PROBLEM STATEMENT
If a line in the data below holds the word "text", include it in the count. Give only the final number.

ENTRIES SHOWN
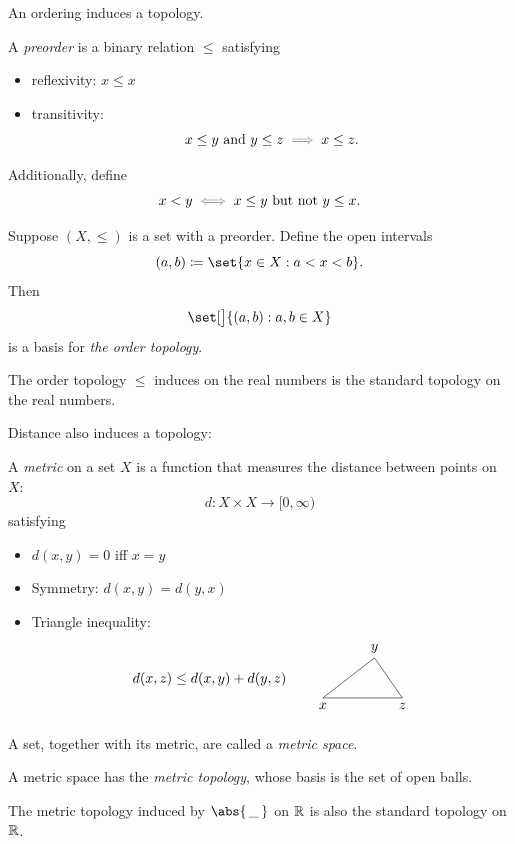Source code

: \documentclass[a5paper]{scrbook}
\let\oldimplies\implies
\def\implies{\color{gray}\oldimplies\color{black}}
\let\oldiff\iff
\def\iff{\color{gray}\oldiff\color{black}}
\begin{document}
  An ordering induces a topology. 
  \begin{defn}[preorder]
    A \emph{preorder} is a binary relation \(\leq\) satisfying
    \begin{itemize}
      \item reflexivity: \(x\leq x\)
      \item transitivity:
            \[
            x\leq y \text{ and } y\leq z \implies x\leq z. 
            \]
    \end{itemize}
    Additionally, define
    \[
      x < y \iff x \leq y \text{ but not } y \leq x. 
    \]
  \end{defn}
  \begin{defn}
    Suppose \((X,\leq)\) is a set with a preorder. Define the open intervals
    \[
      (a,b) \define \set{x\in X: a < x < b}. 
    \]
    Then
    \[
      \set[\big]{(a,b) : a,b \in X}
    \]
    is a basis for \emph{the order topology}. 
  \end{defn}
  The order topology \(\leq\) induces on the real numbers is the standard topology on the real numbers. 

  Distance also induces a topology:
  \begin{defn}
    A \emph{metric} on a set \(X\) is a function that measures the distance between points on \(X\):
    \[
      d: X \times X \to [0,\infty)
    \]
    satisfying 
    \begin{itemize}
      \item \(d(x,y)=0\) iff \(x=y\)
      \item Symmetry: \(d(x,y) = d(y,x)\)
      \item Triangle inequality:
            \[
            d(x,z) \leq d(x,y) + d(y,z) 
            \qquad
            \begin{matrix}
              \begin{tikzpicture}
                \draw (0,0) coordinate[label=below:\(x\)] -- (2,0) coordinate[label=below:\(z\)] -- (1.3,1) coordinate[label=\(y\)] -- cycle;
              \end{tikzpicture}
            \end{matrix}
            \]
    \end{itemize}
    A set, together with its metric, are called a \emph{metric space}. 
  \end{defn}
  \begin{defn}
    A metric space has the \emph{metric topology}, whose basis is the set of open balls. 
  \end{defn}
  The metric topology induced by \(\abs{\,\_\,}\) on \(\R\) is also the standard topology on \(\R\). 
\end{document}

==

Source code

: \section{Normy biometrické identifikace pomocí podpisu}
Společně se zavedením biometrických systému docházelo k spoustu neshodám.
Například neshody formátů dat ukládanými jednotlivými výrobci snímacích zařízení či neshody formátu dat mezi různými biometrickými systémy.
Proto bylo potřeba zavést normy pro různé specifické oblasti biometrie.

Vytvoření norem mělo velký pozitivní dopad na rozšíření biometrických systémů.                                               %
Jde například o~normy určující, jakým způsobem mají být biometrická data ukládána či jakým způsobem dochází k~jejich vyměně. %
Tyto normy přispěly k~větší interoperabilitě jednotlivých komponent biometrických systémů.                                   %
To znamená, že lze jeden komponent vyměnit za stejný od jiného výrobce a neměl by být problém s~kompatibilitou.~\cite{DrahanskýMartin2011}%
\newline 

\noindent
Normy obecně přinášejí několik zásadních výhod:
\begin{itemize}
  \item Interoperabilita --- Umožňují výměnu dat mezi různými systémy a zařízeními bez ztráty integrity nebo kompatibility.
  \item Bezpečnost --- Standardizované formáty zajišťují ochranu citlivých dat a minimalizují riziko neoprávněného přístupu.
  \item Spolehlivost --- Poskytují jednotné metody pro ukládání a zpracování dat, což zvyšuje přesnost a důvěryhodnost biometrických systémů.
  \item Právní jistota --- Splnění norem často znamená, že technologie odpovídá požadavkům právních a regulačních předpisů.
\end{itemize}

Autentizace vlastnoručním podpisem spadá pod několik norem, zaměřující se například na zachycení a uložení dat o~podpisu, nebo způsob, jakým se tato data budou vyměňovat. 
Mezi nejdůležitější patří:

ANSWER FOR THIS EXERCISE
2